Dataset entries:
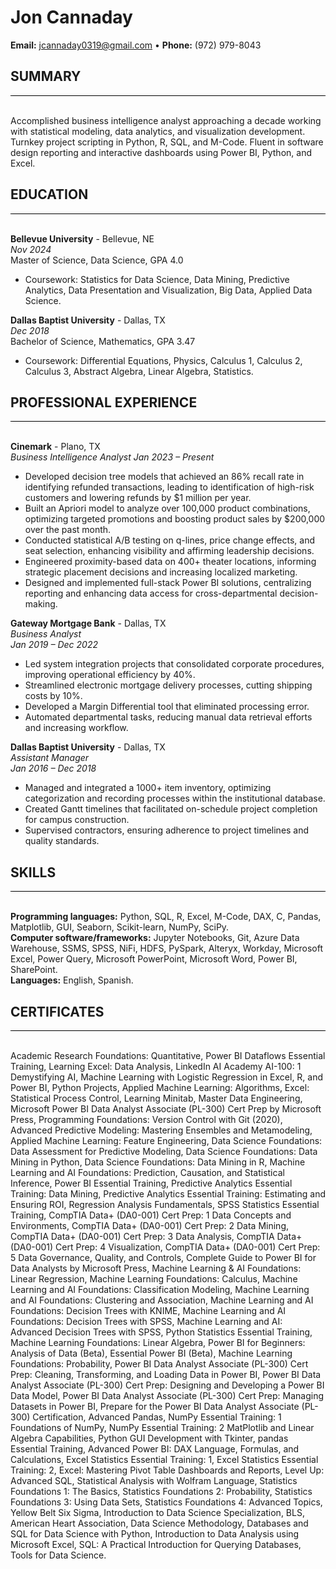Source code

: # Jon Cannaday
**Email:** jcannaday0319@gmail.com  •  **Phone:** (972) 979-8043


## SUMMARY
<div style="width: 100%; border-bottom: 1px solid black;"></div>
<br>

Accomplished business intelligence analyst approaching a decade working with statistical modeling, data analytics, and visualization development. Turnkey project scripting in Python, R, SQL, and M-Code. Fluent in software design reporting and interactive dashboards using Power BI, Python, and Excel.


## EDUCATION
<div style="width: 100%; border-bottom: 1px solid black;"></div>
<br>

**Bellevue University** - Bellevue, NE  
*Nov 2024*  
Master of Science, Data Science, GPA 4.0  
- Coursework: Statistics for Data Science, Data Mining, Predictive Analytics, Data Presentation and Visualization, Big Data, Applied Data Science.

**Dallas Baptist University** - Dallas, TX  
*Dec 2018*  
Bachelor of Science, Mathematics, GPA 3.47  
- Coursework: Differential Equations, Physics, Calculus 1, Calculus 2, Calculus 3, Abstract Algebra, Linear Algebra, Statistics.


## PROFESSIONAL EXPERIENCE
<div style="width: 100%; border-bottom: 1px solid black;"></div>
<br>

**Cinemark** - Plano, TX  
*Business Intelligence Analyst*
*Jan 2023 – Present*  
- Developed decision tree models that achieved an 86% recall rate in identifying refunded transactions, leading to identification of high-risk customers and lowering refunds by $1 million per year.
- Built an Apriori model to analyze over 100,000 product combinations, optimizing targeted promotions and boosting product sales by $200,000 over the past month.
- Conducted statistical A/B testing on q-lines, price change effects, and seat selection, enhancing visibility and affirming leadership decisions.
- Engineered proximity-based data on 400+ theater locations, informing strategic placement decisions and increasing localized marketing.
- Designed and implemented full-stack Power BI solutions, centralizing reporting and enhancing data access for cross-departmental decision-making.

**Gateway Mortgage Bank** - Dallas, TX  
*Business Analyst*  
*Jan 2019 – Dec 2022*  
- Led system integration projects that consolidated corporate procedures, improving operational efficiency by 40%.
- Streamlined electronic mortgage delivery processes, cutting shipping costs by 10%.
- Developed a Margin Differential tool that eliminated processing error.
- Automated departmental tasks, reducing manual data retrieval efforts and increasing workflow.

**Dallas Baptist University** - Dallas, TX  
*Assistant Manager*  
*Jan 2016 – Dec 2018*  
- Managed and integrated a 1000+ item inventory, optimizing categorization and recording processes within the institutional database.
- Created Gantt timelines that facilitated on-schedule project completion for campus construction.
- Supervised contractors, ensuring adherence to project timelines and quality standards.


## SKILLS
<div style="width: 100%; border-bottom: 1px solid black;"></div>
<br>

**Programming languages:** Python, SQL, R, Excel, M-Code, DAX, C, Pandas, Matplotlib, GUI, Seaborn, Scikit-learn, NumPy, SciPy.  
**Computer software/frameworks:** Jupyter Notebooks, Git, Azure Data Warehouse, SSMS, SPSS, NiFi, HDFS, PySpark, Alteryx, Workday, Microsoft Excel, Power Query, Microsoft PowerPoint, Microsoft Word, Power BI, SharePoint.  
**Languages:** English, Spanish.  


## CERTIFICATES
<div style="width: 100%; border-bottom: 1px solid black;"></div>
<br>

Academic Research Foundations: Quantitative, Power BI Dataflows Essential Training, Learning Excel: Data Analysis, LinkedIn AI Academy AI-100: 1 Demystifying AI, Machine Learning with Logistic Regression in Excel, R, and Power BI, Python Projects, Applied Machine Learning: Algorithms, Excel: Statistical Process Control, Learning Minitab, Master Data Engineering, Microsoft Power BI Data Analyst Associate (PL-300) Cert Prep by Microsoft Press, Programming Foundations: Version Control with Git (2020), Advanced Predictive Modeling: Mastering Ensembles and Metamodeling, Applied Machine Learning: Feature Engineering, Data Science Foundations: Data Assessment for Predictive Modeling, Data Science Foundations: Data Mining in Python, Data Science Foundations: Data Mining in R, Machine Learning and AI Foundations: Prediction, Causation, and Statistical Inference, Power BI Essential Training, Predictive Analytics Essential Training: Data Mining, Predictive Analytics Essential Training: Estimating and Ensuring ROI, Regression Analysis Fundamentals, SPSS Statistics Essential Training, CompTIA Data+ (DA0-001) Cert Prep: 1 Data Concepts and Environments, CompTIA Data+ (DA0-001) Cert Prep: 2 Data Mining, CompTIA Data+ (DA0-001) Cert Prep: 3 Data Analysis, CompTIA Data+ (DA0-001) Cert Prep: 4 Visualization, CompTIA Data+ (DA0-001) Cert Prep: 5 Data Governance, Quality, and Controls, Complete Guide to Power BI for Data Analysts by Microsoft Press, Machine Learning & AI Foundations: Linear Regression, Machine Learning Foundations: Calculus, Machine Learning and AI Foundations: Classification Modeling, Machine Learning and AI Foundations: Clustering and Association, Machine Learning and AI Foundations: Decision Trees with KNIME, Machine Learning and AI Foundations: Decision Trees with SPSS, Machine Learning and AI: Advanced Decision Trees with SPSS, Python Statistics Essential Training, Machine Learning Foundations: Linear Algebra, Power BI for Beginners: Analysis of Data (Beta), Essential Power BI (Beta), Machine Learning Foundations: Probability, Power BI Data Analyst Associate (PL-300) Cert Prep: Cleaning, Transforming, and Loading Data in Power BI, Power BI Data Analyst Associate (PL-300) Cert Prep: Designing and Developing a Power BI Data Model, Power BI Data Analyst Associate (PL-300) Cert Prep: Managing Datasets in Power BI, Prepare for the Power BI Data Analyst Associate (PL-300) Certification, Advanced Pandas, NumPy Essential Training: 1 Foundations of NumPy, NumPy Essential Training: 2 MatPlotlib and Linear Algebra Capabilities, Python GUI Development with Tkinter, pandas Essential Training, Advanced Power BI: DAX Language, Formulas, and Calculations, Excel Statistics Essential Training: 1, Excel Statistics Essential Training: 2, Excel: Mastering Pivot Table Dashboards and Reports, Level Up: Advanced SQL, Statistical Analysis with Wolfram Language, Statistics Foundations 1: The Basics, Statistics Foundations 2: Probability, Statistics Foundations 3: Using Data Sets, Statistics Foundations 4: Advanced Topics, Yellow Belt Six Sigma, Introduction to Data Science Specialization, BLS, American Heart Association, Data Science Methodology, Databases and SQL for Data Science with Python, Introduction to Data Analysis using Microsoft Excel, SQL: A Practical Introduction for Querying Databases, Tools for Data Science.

WHAT IS EXPECTED :: Across the records, count the lines holding the string "Coursework". Give the number and stop.

EXERCISE SOLUTION :: 2